Your instructions:
Leave the pictures aside. Retype exactly the lines from the top of the data below through the one holding "## Riesgo relativo *total_delayed_payments*".

Items from a data source
════

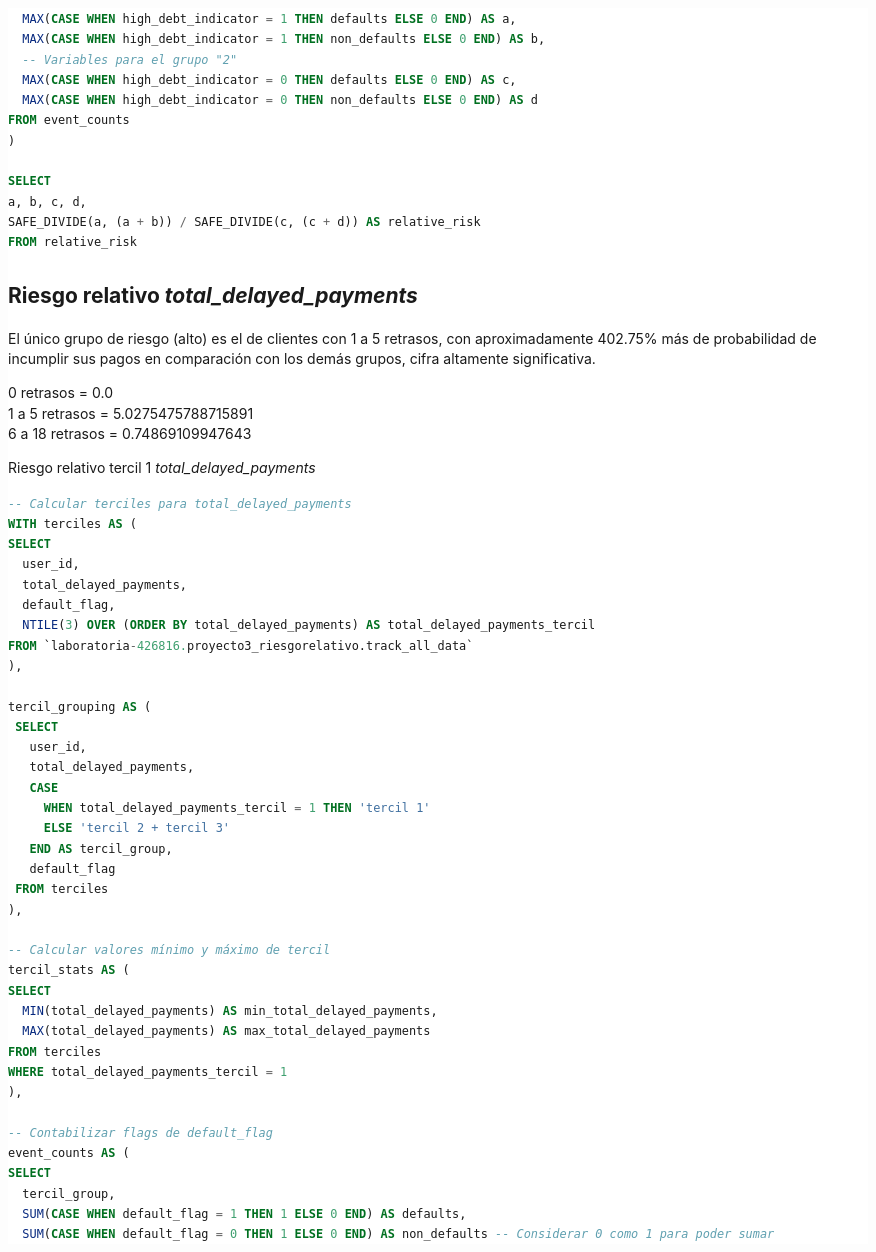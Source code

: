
 ```sql
  MAX(CASE WHEN high_debt_indicator = 1 THEN defaults ELSE 0 END) AS a,
  MAX(CASE WHEN high_debt_indicator = 1 THEN non_defaults ELSE 0 END) AS b,
  -- Variables para el grupo "2"
  MAX(CASE WHEN high_debt_indicator = 0 THEN defaults ELSE 0 END) AS c,
  MAX(CASE WHEN high_debt_indicator = 0 THEN non_defaults ELSE 0 END) AS d
FROM event_counts
)

SELECT
a, b, c, d,
SAFE_DIVIDE(a, (a + b)) / SAFE_DIVIDE(c, (c + d)) AS relative_risk
FROM relative_risk
```

## Riesgo relativo *total_delayed_payments*

El único grupo de riesgo (alto) es el de clientes con 1 a 5 retrasos, con aproximadamente 402.75% más de probabilidad de incumplir sus pagos en comparación con los demás grupos, cifra altamente significativa.

0 retrasos = 0.0<br>
1 a 5 retrasos = 5.0275475788715891<br>
6 a 18 retrasos = 0.74869109947643<br>

Riesgo relativo tercil 1 *total_delayed_payments*
```sql
-- Calcular terciles para total_delayed_payments
WITH terciles AS (
SELECT
  user_id,
  total_delayed_payments,
  default_flag,
  NTILE(3) OVER (ORDER BY total_delayed_payments) AS total_delayed_payments_tercil
FROM `laboratoria-426816.proyecto3_riesgorelativo.track_all_data`
),

tercil_grouping AS (
 SELECT
   user_id,
   total_delayed_payments,
   CASE
     WHEN total_delayed_payments_tercil = 1 THEN 'tercil 1'
     ELSE 'tercil 2 + tercil 3'
   END AS tercil_group,
   default_flag
 FROM terciles
),

-- Calcular valores mínimo y máximo de tercil
tercil_stats AS (
SELECT
  MIN(total_delayed_payments) AS min_total_delayed_payments,
  MAX(total_delayed_payments) AS max_total_delayed_payments
FROM terciles
WHERE total_delayed_payments_tercil = 1
),

-- Contabilizar flags de default_flag
event_counts AS (
SELECT
  tercil_group,
  SUM(CASE WHEN default_flag = 1 THEN 1 ELSE 0 END) AS defaults,
  SUM(CASE WHEN default_flag = 0 THEN 1 ELSE 0 END) AS non_defaults -- Considerar 0 como 1 para poder sumar
```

════

Output:
Source code

:
 ```sql
  MAX(CASE WHEN high_debt_indicator = 1 THEN defaults ELSE 0 END) AS a,
  MAX(CASE WHEN high_debt_indicator = 1 THEN non_defaults ELSE 0 END) AS b,
  -- Variables para el grupo "2"
  MAX(CASE WHEN high_debt_indicator = 0 THEN defaults ELSE 0 END) AS c,
  MAX(CASE WHEN high_debt_indicator = 0 THEN non_defaults ELSE 0 END) AS d
FROM event_counts
)

SELECT
a, b, c, d,
SAFE_DIVIDE(a, (a + b)) / SAFE_DIVIDE(c, (c + d)) AS relative_risk
FROM relative_risk
```

## Riesgo relativo *total_delayed_payments*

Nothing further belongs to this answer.